Problem description: The required answer is the data below, restated word for word with images omitted.

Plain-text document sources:
╔══
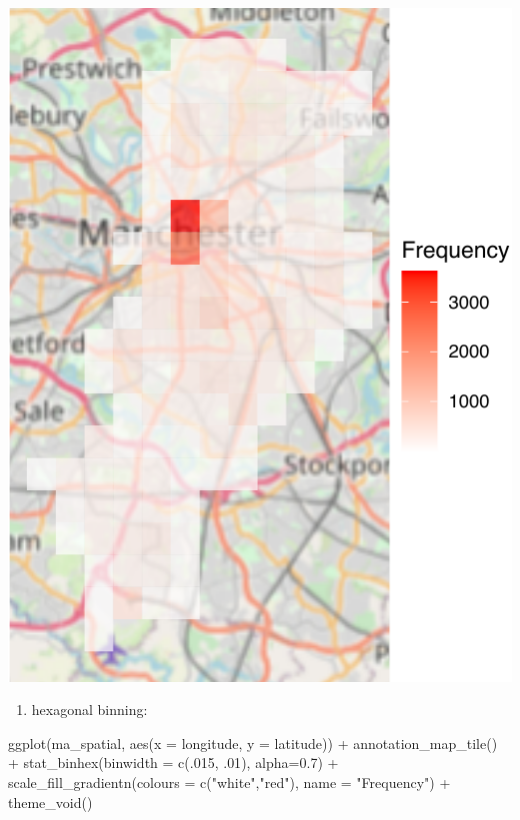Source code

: \documentclass[
]{book}
\newenvironment{Shaded}{\begin{snugshade}}{\end{snugshade}}
\newcommand{\AttributeTok}[1]{\textcolor[rgb]{0.77,0.63,0.00}{#1}}
\newcommand{\DecValTok}[1]{\textcolor[rgb]{0.00,0.00,0.81}{#1}}
\newcommand{\FloatTok}[1]{\textcolor[rgb]{0.00,0.00,0.81}{#1}}
\newcommand{\FunctionTok}[1]{\textcolor[rgb]{0.00,0.00,0.00}{#1}}
\newcommand{\NormalTok}[1]{#1}
\newcommand{\SpecialCharTok}[1]{\textcolor[rgb]{0.00,0.00,0.00}{#1}}
\newcommand{\StringTok}[1]{\textcolor[rgb]{0.31,0.60,0.02}{#1}}
\providecommand{\tightlist}{%
  \setlength{\itemsep}{0pt}\setlength{\parskip}{0pt}}
\begin{document}
\includegraphics{crime_mapping_files/figure-latex/unnamed-chunk-128-1.pdf}

\begin{enumerate}
\def\labelenumi{\alph{enumi})}
\setcounter{enumi}{1}
\tightlist
\item
  hexagonal binning:
\end{enumerate}

\begin{Shaded}
\begin{Highlighting}[]
\FunctionTok{ggplot}\NormalTok{(ma\_spatial, }\FunctionTok{aes}\NormalTok{(}\AttributeTok{x =}\NormalTok{ longitude, }\AttributeTok{y =}\NormalTok{ latitude)) }\SpecialCharTok{+} 
  \FunctionTok{annotation\_map\_tile}\NormalTok{() }\SpecialCharTok{+} 
  \FunctionTok{stat\_binhex}\NormalTok{(}\AttributeTok{binwidth =} \FunctionTok{c}\NormalTok{(.}\DecValTok{015}\NormalTok{, .}\DecValTok{01}\NormalTok{), }\AttributeTok{alpha=}\FloatTok{0.7}\NormalTok{) }\SpecialCharTok{+} 
  \FunctionTok{scale\_fill\_gradientn}\NormalTok{(}\AttributeTok{colours =} \FunctionTok{c}\NormalTok{(}\StringTok{"white"}\NormalTok{,}\StringTok{"red"}\NormalTok{), }
                       \AttributeTok{name =} \StringTok{"Frequency"}\NormalTok{) }\SpecialCharTok{+} 
  \FunctionTok{theme\_void}\NormalTok{()}
\end{Highlighting}
\end{Shaded}
\end{document}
╚══
Response area:
Source code

: \documentclass[
]{book}
\newenvironment{Shaded}{\begin{snugshade}}{\end{snugshade}}
\newcommand{\AttributeTok}[1]{\textcolor[rgb]{0.77,0.63,0.00}{#1}}
\newcommand{\DecValTok}[1]{\textcolor[rgb]{0.00,0.00,0.81}{#1}}
\newcommand{\FloatTok}[1]{\textcolor[rgb]{0.00,0.00,0.81}{#1}}
\newcommand{\FunctionTok}[1]{\textcolor[rgb]{0.00,0.00,0.00}{#1}}
\newcommand{\NormalTok}[1]{#1}
\newcommand{\SpecialCharTok}[1]{\textcolor[rgb]{0.00,0.00,0.00}{#1}}
\newcommand{\StringTok}[1]{\textcolor[rgb]{0.31,0.60,0.02}{#1}}
\providecommand{\tightlist}{%
  \setlength{\itemsep}{0pt}\setlength{\parskip}{0pt}}
\begin{document}
\includegraphics{crime_mapping_files/figure-latex/unnamed-chunk-128-1.pdf}

\begin{enumerate}
\def\labelenumi{\alph{enumi})}
\setcounter{enumi}{1}
\tightlist
\item
  hexagonal binning:
\end{enumerate}

\begin{Shaded}
\begin{Highlighting}[]
\FunctionTok{ggplot}\NormalTok{(ma\_spatial, }\FunctionTok{aes}\NormalTok{(}\AttributeTok{x =}\NormalTok{ longitude, }\AttributeTok{y =}\NormalTok{ latitude)) }\SpecialCharTok{+} 
  \FunctionTok{annotation\_map\_tile}\NormalTok{() }\SpecialCharTok{+} 
  \FunctionTok{stat\_binhex}\NormalTok{(}\AttributeTok{binwidth =} \FunctionTok{c}\NormalTok{(.}\DecValTok{015}\NormalTok{, .}\DecValTok{01}\NormalTok{), }\AttributeTok{alpha=}\FloatTok{0.7}\NormalTok{) }\SpecialCharTok{+} 
  \FunctionTok{scale\_fill\_gradientn}\NormalTok{(}\AttributeTok{colours =} \FunctionTok{c}\NormalTok{(}\StringTok{"white"}\NormalTok{,}\StringTok{"red"}\NormalTok{), }
                       \AttributeTok{name =} \StringTok{"Frequency"}\NormalTok{) }\SpecialCharTok{+} 
  \FunctionTok{theme\_void}\NormalTok{()}
\end{Highlighting}
\end{Shaded}
\end{document}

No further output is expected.